No. 1 Jesuit High (Tampa) was defeated, 3-0, by Plantation's American Heritage High—currently ranked 14th—in eight innings. Jesuit star Lance McCullers took a no-decision against the Patriots.
McCullers, who threw 138 pitches in his previous start last Friday, was held to just 93 in six shutout innings against Heritage. He allowed five hits and three walks and struck out nine. He hit one batter and lowered his miniscule ERA, which was 0.11 before the game.
Two innings after McCullers exited the game, American Heritage’s ninth-place hitter, Brandon Diaz, virtually ended it. He hit a three-run homer in the top of the eighth off of lefthander John Kilichowski, a Vanderbilt recruit.
But even though McCullers was not in the game when it was decided, he was the talk of the postgame press conference.
“I was expecting a little better,” Diaz said. “(Heritage Coach Bruce Aven) has been saying that he didn’t believe McCullers was 97-98 (mph) like everyone was saying.
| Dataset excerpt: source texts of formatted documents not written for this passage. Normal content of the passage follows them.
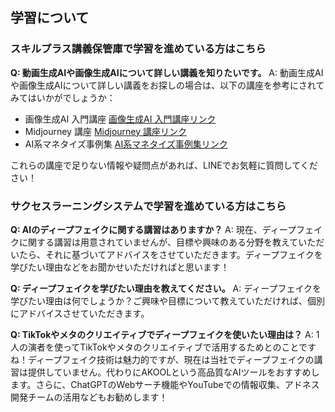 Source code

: ## 学習について
### スキルプラス講義保管庫で学習を進めている方はこちら

**Q: 動画生成AIや画像生成AIについて詳しい講義を知りたいです。**
A: 動画生成AIや画像生成AIについて詳しい講義をお探しの場合は、以下の講座を参考にされてみてはいかがでしょうか：
- 画像生成AI 入門講座
  [画像生成AI 入門講座リンク](https://school.addness.co.jp/members/6a481X2SSRhF/course/1uEu2S8s8lIs?openexternalbrowser=1)
- Midjourney 講座
  [Midjourney 講座リンク](https://school.addness.co.jp/members/6a481X2SSRhF/course/sEWs1tsg7Qh5?openexternalbrowser=1)
- AI系マネタイズ事例集
  [AI系マネタイズ事例集リンク](https://school.addness.co.jp/members/6a481X2SSRhF/course/601jGFcXBvdU?openexternalbrowser=1)

これらの講座で足りない情報や疑問点があれば、LINEでお気軽に質問してください！

### サクセスラーニングシステムで学習を進めている方はこちら

**Q: AIのディープフェイクに関する講習はありますか？**
A: 現在、ディープフェイクに関する講習は用意されていませんが、目標や興味のある分野を教えていただいたら、それに基づいてアドバイスをさせていただきます。ディープフェイクを学びたい理由などをお聞かせいただければと思います！

**Q: ディープフェイクを学びたい理由を教えてください。**
A: ディープフェイクを学びたい理由は何でしょうか？ご興味や目標について教えていただければ、個別にアドバイスさせていただきます。

**Q: TikTokやメタのクリエイティブでディープフェイクを使いたい理由は？**
A: 1人の演者を使ってTikTokやメタのクリエイティブで活用するためとのことですね！ディープフェイク技術は魅力的ですが、現在は当社でディープフェイクの講習は提供していません。代わりにAKOOLという高品質なAIツールをおすすめします。さらに、ChatGPTのWebサーチ機能やYouTubeでの情報収集、アドネス開発チームの活用などもお勧めします！
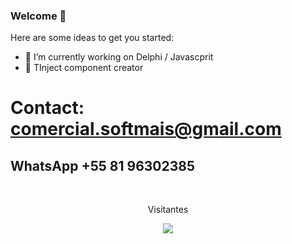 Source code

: ### Welcome 👋


Here are some ideas to get you started:

- 🔭 I’m currently working on Delphi / Javascprit
- 🌱 TInject component creator

# Contact: comercial.softmais@gmail.com
## WhatsApp +55 81 96302385
<br>
<p align="center">Visitantes</p>
<p align="center"><img align="center" src="https://profile-counter.glitch.me/mikelustosa/count.svg" /></p>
He believes that he can hit that but not be consistent (at that velocity).”
After the first inning, Diaz said his coach told the team that McCullers was throwing 93-94 – not the upper 90s.
“We were hitting him,” Diaz said. “I think eventually we would’ve scored a run off of him.”
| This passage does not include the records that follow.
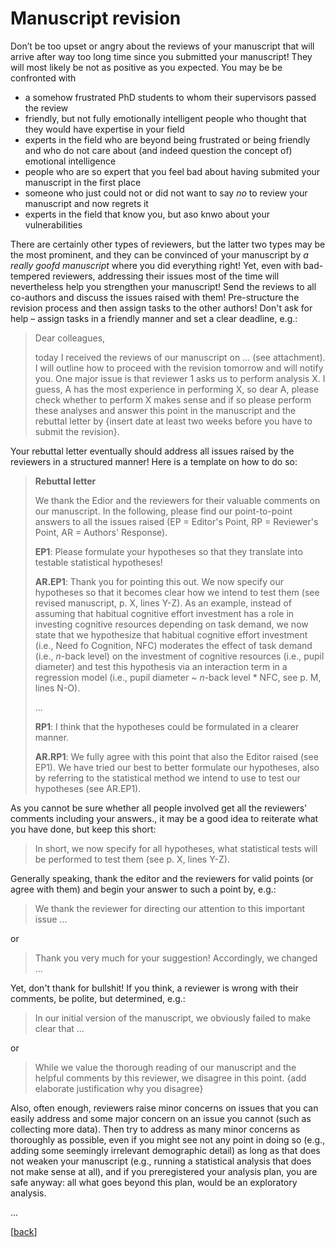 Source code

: # Manuscript revision

Don’t be too upset or angry about the reviews of your manuscript that will arrive after way too long time since you submitted your manuscript! 
They will most likely be not as positive as you expected.
You may be be confronted with 

- a somehow frustrated PhD students to whom their supervisors passed the review
- friendly, but not fully emotionally intelligent people who thought that they would have expertise in your field
- experts in the field who are beyond being frustrated or being friendly and who do not care about (and indeed question the concept of) emotional intelligence
- people who are so expert that you feel bad about having submited your manuscript in the first place
- someone who just could not or did not want to say *no* to review your manuscript and now regrets it
- experts in the field that know you, but aso knwo about your vulnerabilities  
 
There are certainly other types of reviewers, but the latter two types may be the most prominent, and they can be convinced of your manuscript by _a really goofd manuscript_ where you did everything right!
Yet, even with bad-tempered reviewers, addressing their issues most of the time will nevertheless help you strengthen your manuscript!
Send the reviews to all co-authors and discuss the issues raised with them!
Pre-structure the revision process and then assign tasks to the other authors! Don't ask for help – assign tasks in a friendly manner and set a clear deadline, e.g.:

> Dear colleagues,
> 
> today I received the reviews of our manuscript on ... (see attachment). I will outline how to proceed with the revision tomorrow and will notify you. One major issue is that reviewer 1 asks us to perform analysis X. I guess, A has the most experience in performing X, so dear A, please check whether to perform X makes sense and if so please perform these analyses and answer this point in the manuscript and the rebuttal letter by {insert date at least two weeks before you have to submit the revision}.   

Your rebuttal letter eventually should address all issues raised by the reviewers in a structured manner! Here is a template on how to do so:

> **Rebuttal letter**
> 
> We thank the Edior and the reviewers for their valuable comments on our manuscript. In the following, please find our point-to-point answers to all the issues raised (EP = Editor's Point, RP = Reviewer's Point, AR = Authors' Response).
> 
> **EP1**: Please formulate your hypotheses so that they translate into testable statistical hypotheses!
> 
> **AR.EP1**: Thank you for pointing this out. We now specify our hypotheses so that it becomes clear how we intend to test them (see revised manuscript, p. X, lines Y-Z). As an example, instead of assuming that habitual cognitive effort investment has a role in investing cognitive resources depending on task demand, we now state that we hypothesize that habitual cognitive effort investment (i.e., Need fo Cognition, NFC) moderates the effect of task demand (i.e., *n*-back level) on the investment of cognitive resources (i.e., pupil diameter) and test this hypothesis via an interaction term in a regression model (i.e., pupil diameter ~ *n*-back level * NFC, see p. M, lines N-O).
>
> ...
>
> **RP1**: I think that the hypotheses could be formulated in a clearer manner.
>
> **AR.RP1**: We fully agree with this point that also the Editor raised (see EP1). We have tried our best to better formulate our hypotheses, also by referring to the statistical method we intend to use to test our hypotheses (see AR.EP1). 

As you cannot be sure whether all people involved get all the reviewers' comments including your answers., it may be a good idea to reiterate what you have done, but keep this short:

> In short, we now specify for all hypotheses, what statistical tests will be performed to test them (see p. X, lines Y-Z).

Generally speaking, thank the editor and the reviewers for valid points (or agree with them) and begin your answer to such a point by, e.g.: 

> We thank the reviewer for directing our attention to this important issue ...

or

> Thank you very much for your suggestion! Accordingly, we changed ...

Yet, don't thank for bullshit! If you think, a reviewer is wrong with their comments, be polite, but determined, e.g.:

> In our initial version of the manuscript, we obviously failed to make clear that ...

or 

> While we value the thorough reading of our manuscript and the helpful comments by this reviewer, we disagree in this point. {add elaborate justification why you disagree}    

Also, often enough, reviewers raise minor concerns on issues that you can easily address and some major concern on an issue you cannot (such as collecting more data). Then try to address as many minor concerns as thoroughly as possible, even if you might see not any point in doing so (e.g., adding some seemingly irrelevant demographic detail) as long as that does not weaken your manuscript (e.g., running a statistical analysis that does not make sense at all), and if you preregistered your analysis plan, you are safe anyway: all what goes beyond this plan, would be an exploratory analysis.

...

[[back](00_How_to_organize_a_research_project.md#organization-of-this-manual)]
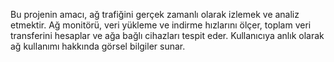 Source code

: Bu projenin amacı, ağ trafiğini gerçek zamanlı olarak izlemek ve analiz etmektir. Ağ monitörü, veri yükleme ve indirme hızlarını ölçer, 
toplam veri transferini hesaplar ve ağa bağlı cihazları tespit eder. Kullanıcıya anlık olarak ağ kullanımı hakkında görsel bilgiler sunar.
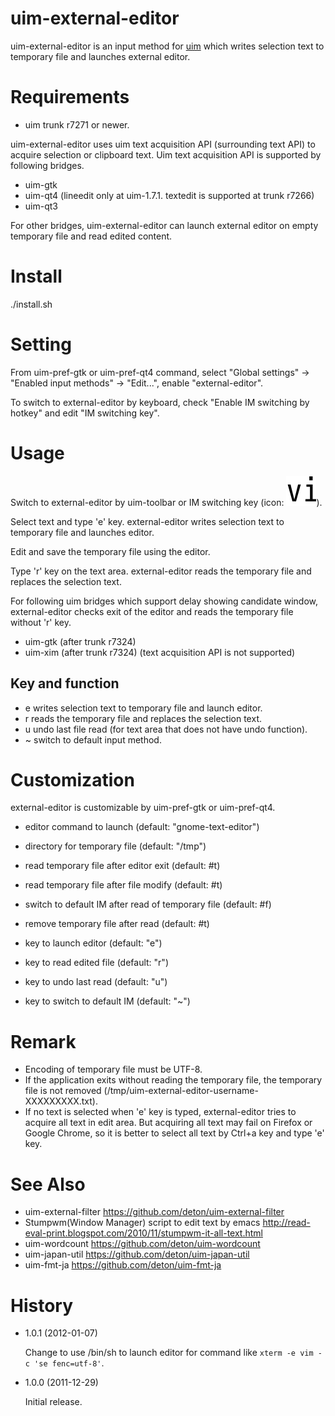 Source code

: uim-external-editor
===================

uim-external-editor is an input method for [uim](http://code.google.com/p/uim/)
which writes selection text to temporary file and launches external editor.

Requirements
============

  * uim trunk r7271 or newer.

uim-external-editor uses uim text acquisition API (surrounding text API)
to acquire selection or clipboard text.
Uim text acquisition API is supported by following bridges.

  * uim-gtk
  * uim-qt4 (lineedit only at uim-1.7.1. textedit is supported at trunk r7266)
  * uim-qt3

For other bridges, uim-external-editor can launch external editor
on empty temporary file and read edited content.

Install
=======

./install.sh

Setting
=======

From uim-pref-gtk or uim-pref-qt4 command,
select "Global settings" -> "Enabled input methods" -> "Edit...",
enable "external-editor".

To switch to external-editor by keyboard,
check "Enable IM switching by hotkey" and edit "IM switching key".

Usage
=====

Switch to external-editor by uim-toolbar or IM switching key
(icon: ![icon](https://github.com/deton/uim-external-editor/raw/master/pixmaps/external-editor.png)).

Select text and type 'e' key.
external-editor writes selection text to temporary file and launches editor.

Edit and save the temporary file using the editor.

Type 'r' key on the text area.
external-editor reads the temporary file and replaces the selection text.

For following uim bridges which support delay showing candidate window,
external-editor checks exit of the editor and reads the temporary file
without 'r' key.

  * uim-gtk (after trunk r7324)
  * uim-xim (after trunk r7324) (text acquisition API is not supported)

Key and function
----------------

* e  writes selection text to temporary file and launch editor.
* r  reads the temporary file and replaces the selection text.
* u  undo last file read (for text area that does not have undo function).
* ~  switch to default input method.

Customization
=============

external-editor is customizable by uim-pref-gtk or uim-pref-qt4.

* editor command to launch (default: "gnome-text-editor")
* directory for temporary file (default: "/tmp")
* read temporary file after editor exit (default: #t)
* read temporary file after file modify (default: #t)
* switch to default IM after read of temporary file (default: #f)
* remove temporary file after read (default: #t)

* key to launch editor (default: "e")
* key to read edited file (default: "r")
* key to undo last read (default: "u")
* key to switch to default IM (default: "~")

Remark
======

* Encoding of temporary file must be UTF-8.
* If the application exits without reading the temporary file,
  the temporary file is not removed
  (/tmp/uim-external-editor-username-XXXXXXXXX.txt).
* If no text is selected when 'e' key is typed,
  external-editor tries to acquire all text in edit area.
  But acquiring all text may fail on Firefox or Google Chrome,
  so it is better to select all text by Ctrl+a key and type 'e' key.

See Also
========

* uim-external-filter https://github.com/deton/uim-external-filter
* Stumpwm(Window Manager) script to edit text by emacs
  http://read-eval-print.blogspot.com/2010/11/stumpwm-it-all-text.html
* uim-wordcount https://github.com/deton/uim-wordcount
* uim-japan-util https://github.com/deton/uim-japan-util
* uim-fmt-ja https://github.com/deton/uim-fmt-ja

History
=======

* 1.0.1 (2012-01-07)

    Change to use /bin/sh to launch editor for command like
    `xterm -e vim -c 'se fenc=utf-8'`.

* 1.0.0 (2011-12-29)

    Initial release.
Aven, though, tried to soften his players’ brash talk.
“We’re not trying to say that McCullers was overhyped,” Aven said. “We’re just confident in what we can do.”
At this point, no one would blame Jesuit for lacking confidence against South Florida teams. Its only other loss this season was to Miami's Gulliver Prep, also by a 3-0 score. And the past two years, Jesuit was knocked out at state by Archbishop McCarthy (Southwest Ranches).
On Thursday, it was righthander Shaun Anderson who shut down Jesuit. He pitched seven shutout innings, striking out eight and allowing only one hit, one walk and two hit-by-pitches.
“Everybody in their lineup got a fastball from Shaun,” Aven said. “Did they do anything with it? That’s their hitters’ jobs.”
Anderson said he didn’t try to overpower Jesuit.
“I wasn’t trying to be Lance McCullers and throw 100 mph or whatever,” said Anderson, who normally throws in the range of 87 to 89. “I was just throwing what I know how to throw.”
Jesuit coach Richie Warren and his players took the defeat hard, as to be expected.
Kilichowski deserves special credit for coming to the press conference and facing reporters, saying words such as “I made a mistake” and “I’m sorry.”
McCullers and Warren expressed faith in Kilichowski, but it didn’t appear to make him feel any better.
“This is eating me up inside,” Kilichowski said. “It’s the worst thing I’ve ever gone through in baseball.”
In the last game of Thursday’s session, No. 13 Archbishop McCarthy defeated Lakewood Ranch, 6-4. McCarthy’s Nick Travieso, who is projected to be drafted before the second round, got the win but admitted that he tired in the seventh.
When the inning opened, McCarthy led comfortably, 6-1. Travieso got the the leadoff batter but then allowed a walk, a single and a run-scoring double before he was removed from the game right at 100 pitches.
Illinois recruit Ryan Castellanos got one out but left with the bases loaded and a 6-4 score.
Finally, Florida State recruit Andre Martinez, a senior lefty who owns the McCarthy wins record at 35-6, came in and got the only batter he faced for the save.
Travieso struck out six in 6 1/3 innings but allowed five hits, two walks and four runs. Martinez, despite throwing in relief, will start Friday’s state final.